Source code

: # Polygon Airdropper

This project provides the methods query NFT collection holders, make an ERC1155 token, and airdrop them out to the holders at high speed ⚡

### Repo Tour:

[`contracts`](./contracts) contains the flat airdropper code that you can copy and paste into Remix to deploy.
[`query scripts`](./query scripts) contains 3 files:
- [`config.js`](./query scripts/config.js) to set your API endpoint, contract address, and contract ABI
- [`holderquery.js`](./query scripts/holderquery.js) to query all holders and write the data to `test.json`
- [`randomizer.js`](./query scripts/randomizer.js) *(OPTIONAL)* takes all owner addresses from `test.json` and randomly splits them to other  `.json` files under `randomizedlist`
::::::
* What is being asked
Take the lines from the start of the records through the line holding "scripts) contains 3", both included, and please print them exactly, with nothing else.

* Exercise output
Source code

: # Polygon Airdropper

This project provides the methods query NFT collection holders, make an ERC1155 token, and airdrop them out to the holders at high speed ⚡

### Repo Tour:

[`contracts`](./contracts) contains the flat airdropper code that you can copy and paste into Remix to deploy.
[`query scripts`](./query scripts) contains 3 files:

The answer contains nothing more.